Re: [PATCH v2] NFSv4: replace seqcount_t with a seqlock_t

From: Trond Myklebust
Date: Fri Oct 28 2016 - 18:25:05 EST



> On Oct 28, 2016, at 17:05, Sebastian Andrzej Siewior <bigeasy@xxxxxxxxxxxxx> wrote:
>
> The raw_write_seqcount_begin() in nfs4_reclaim_open_state() bugs me
> because it maps to preempt_disable() in -RT which I can't have at this
> point. So I took a look at the code.
> It the lockdep part was removed in commit abbec2da13f0 ("NFS: Use
> raw_write_seqcount_begin/end int nfs4_reclaim_open_state") because
> lockdep complained. The whole seqcount thing was introduced in commit
> c137afabe330 ("NFSv4: Allow the state manager to mark an open_owner as
> being recovered").
> I don't understand how it is possible that we don't end up with two
> writers for the same ressource because the `sp->so_lock' lock is dropped
> is soon in the list_for_each_entry() loop. It might be the
> test_and_clear_bit() check in nfs4_do_reclaim() but it might clear one
> bit on each iteration so I *think* we could have two invocations of the
> same struct nfs4_state_owner in nfs4_reclaim_open_state().
> So there is that.
>
> But back to the list_for_each_entry() macro.

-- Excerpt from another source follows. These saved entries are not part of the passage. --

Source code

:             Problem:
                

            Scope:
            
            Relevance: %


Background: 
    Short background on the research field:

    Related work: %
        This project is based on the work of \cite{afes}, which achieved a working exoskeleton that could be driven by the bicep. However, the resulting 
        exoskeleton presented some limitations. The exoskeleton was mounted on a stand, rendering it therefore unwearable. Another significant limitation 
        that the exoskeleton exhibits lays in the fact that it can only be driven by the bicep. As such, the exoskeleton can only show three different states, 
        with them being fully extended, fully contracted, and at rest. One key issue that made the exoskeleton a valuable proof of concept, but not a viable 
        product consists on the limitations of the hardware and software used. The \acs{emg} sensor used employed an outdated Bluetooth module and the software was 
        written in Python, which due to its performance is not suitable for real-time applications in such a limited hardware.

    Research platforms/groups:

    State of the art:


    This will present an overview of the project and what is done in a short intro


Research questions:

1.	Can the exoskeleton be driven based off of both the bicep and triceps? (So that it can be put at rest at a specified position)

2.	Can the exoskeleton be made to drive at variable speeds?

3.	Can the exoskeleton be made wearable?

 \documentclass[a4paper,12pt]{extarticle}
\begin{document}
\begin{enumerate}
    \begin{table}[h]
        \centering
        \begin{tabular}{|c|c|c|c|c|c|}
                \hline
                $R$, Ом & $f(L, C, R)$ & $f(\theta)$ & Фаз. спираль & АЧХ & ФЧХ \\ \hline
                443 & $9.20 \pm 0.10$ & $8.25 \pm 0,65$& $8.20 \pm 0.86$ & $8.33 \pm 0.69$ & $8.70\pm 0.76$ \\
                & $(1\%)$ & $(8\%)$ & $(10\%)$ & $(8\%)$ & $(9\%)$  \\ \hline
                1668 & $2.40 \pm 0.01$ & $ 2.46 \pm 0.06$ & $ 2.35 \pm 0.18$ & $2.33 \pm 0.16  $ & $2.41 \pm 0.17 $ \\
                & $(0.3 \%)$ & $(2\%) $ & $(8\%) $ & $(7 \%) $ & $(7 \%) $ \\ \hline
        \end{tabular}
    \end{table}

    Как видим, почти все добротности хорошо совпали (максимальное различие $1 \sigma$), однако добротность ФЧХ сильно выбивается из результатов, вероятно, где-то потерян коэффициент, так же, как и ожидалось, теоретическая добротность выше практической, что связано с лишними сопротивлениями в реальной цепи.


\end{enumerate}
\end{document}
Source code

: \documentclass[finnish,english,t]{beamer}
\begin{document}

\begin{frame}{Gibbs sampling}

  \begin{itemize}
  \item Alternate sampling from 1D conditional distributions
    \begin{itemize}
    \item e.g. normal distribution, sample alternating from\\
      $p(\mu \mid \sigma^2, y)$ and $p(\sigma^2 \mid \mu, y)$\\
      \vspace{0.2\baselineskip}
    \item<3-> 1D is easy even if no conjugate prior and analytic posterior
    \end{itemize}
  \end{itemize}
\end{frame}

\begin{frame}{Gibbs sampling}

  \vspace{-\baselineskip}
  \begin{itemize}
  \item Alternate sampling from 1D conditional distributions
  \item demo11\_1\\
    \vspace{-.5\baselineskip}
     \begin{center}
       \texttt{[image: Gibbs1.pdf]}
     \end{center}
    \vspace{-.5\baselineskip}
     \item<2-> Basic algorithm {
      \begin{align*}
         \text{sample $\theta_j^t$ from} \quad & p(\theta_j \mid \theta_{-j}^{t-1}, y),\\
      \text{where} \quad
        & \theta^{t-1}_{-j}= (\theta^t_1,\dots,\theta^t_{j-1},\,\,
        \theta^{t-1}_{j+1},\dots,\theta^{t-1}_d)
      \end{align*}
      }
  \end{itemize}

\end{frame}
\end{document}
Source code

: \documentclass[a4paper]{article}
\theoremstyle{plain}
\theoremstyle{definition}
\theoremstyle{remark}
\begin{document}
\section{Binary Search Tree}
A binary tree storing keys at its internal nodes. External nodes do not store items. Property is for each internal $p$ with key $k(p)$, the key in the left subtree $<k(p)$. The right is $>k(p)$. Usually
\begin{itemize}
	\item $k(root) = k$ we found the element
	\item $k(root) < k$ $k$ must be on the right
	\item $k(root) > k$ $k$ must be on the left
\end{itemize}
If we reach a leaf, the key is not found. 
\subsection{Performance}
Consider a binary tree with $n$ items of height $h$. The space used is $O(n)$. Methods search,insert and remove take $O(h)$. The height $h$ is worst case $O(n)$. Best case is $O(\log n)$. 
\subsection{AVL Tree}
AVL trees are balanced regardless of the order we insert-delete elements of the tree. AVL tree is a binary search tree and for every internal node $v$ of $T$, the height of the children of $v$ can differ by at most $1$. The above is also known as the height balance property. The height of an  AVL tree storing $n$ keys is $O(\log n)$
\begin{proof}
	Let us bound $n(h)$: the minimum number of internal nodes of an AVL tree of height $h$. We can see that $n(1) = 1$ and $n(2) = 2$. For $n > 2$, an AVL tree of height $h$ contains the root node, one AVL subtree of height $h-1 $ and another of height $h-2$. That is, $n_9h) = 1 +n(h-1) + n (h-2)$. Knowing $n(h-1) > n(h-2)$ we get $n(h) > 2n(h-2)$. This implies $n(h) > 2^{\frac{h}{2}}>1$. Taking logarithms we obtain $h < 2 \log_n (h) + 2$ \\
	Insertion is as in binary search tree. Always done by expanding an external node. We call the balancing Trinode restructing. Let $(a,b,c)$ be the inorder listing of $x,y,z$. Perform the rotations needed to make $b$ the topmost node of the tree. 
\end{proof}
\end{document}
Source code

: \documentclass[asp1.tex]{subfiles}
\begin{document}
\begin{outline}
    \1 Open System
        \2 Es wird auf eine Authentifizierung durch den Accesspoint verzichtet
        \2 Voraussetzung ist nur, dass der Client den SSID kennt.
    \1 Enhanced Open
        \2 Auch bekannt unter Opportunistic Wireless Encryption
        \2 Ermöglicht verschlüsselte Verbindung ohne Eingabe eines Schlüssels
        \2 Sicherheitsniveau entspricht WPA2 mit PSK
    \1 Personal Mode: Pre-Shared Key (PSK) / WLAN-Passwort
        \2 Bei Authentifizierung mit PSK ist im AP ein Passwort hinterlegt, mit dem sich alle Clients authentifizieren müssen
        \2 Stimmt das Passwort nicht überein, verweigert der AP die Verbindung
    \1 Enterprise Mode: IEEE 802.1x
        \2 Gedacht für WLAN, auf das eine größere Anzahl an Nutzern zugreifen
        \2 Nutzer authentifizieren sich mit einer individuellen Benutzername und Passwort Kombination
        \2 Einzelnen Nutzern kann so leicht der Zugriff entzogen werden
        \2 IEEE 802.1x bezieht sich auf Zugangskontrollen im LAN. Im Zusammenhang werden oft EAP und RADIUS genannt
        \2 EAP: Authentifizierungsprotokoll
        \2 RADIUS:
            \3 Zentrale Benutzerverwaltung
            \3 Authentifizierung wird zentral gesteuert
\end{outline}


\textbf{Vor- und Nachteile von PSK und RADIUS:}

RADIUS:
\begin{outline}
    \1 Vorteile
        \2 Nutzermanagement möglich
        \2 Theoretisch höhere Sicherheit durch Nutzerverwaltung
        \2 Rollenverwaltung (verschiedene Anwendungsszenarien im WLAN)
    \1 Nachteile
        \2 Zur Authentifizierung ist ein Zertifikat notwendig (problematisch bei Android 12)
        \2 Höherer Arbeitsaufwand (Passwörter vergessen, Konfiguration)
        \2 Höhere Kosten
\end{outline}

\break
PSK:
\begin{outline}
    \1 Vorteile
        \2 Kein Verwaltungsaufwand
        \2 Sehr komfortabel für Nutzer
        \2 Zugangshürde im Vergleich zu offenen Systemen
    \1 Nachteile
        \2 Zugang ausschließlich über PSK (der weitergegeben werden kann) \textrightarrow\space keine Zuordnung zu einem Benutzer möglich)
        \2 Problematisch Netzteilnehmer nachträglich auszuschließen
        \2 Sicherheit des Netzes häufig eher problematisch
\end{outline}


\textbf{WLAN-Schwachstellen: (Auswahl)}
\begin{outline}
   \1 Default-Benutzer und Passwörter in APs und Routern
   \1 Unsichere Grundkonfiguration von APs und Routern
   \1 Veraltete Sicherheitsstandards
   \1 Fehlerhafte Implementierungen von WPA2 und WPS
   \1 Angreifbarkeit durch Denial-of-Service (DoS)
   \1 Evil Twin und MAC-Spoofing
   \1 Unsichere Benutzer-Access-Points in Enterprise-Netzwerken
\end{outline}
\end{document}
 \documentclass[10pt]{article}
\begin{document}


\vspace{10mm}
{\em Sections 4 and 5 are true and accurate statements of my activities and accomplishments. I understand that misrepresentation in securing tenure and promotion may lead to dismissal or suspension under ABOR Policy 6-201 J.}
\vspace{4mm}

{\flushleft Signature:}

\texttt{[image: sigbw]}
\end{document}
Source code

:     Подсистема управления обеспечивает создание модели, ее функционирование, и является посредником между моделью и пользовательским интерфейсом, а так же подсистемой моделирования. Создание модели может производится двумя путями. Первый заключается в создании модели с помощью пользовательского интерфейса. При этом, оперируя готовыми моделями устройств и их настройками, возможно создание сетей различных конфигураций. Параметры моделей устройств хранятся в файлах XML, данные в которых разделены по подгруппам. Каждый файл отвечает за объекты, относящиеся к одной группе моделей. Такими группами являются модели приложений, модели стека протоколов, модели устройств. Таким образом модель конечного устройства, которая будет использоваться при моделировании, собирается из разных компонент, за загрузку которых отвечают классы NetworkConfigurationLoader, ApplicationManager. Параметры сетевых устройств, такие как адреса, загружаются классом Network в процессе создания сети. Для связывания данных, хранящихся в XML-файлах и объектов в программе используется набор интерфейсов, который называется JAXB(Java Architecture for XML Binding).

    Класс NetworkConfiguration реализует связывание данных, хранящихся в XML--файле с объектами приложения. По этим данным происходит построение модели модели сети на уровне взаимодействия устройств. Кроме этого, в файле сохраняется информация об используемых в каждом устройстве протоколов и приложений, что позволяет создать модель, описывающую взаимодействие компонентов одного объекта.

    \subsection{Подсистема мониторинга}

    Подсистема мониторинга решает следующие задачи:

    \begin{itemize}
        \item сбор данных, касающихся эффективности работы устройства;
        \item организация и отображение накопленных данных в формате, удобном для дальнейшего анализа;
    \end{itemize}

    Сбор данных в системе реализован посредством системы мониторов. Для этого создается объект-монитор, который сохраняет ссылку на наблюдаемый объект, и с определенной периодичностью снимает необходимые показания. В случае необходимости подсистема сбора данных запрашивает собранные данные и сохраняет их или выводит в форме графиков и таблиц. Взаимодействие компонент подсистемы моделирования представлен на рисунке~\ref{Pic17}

> It seems that this lock protects the ->so_states list among other
> atomic_t & flags members. So at the begin of the loop we inc ->count
> ensuring that this field is not removed while we use it. So we drop the
> ->so_lock loc during the loop it seems. And after nfs4_reclaim_locks()
> invocation we nfs4_put_open_state() and grab the ->so_lock again. So if
> we were the last user of this struct and we remove it, then the
> following list_next_entry() invocation is a use-after-free. Even if we
> use list_for_each_entry_safe() there is no guarantee that the following
> member is still valid because it might have been removed by another
> writer, right?
> So there is this.
>
> However to address my initial problem I have here a patch :) So it uses
> a seqlock_t which ensures that there is only one writer at a time. So it
> should be basically what is happening now plus a tiny tiny tiny lock
> plus lockdep coverage. I tried to this myself but I don't manage to get
> into this code path at all so I might be doing something wrong.
>
> Could you please check if this patch is working for you and whether my
> list_for_each_entry() observation is correct or not?
>
> v1âv2: write_seqlock() disables preemption and some function need it
> (thread_run(), non-GFP_ATOMIC memory alloction()). We don't want
> preemption enabled because a preempted writer would stall the reader
> spinning. This is a duct tape mutex. Maybe the seqlock should go.
>
> Signed-off-by: Sebastian Andrzej Siewior <bigeasy@xxxxxxxxxxxxx>
> ---
> fs/nfs/delegation.c | 4 ++--
> fs/nfs/nfs4_fs.h | 3 ++-
> fs/nfs/nfs4proc.c | 4 ++--
> fs/nfs/nfs4state.c | 23 +++++++++++++++++------
> 4 files changed, 23 insertions(+), 11 deletions(-)
>
> diff --git a/fs/nfs/delegation.c b/fs/nfs/delegation.c
> index dff600ae0d74..d726d2e09353 100644
> --- a/fs/nfs/delegation.c
> +++ b/fs/nfs/delegation.c
> @@ -150,11 +150,11 @@ static int nfs_delegation_claim_opens(struct inode *inode,
> sp = state->owner;
> /* Block nfs4_proc_unlck */
> mutex_lock(&sp->so_delegreturn_mutex);
> - seq = raw_seqcount_begin(&sp->so_reclaim_seqcount);
> + seq = read_seqbegin(&sp->so_reclaim_seqlock);
> err = nfs4_open_delegation_recall(ctx, state, stateid, type);
> if (!err)
> err = nfs_delegation_claim_locks(ctx, state, stateid);
> - if (!err && read_seqcount_retry(&sp->so_reclaim_seqcount, seq))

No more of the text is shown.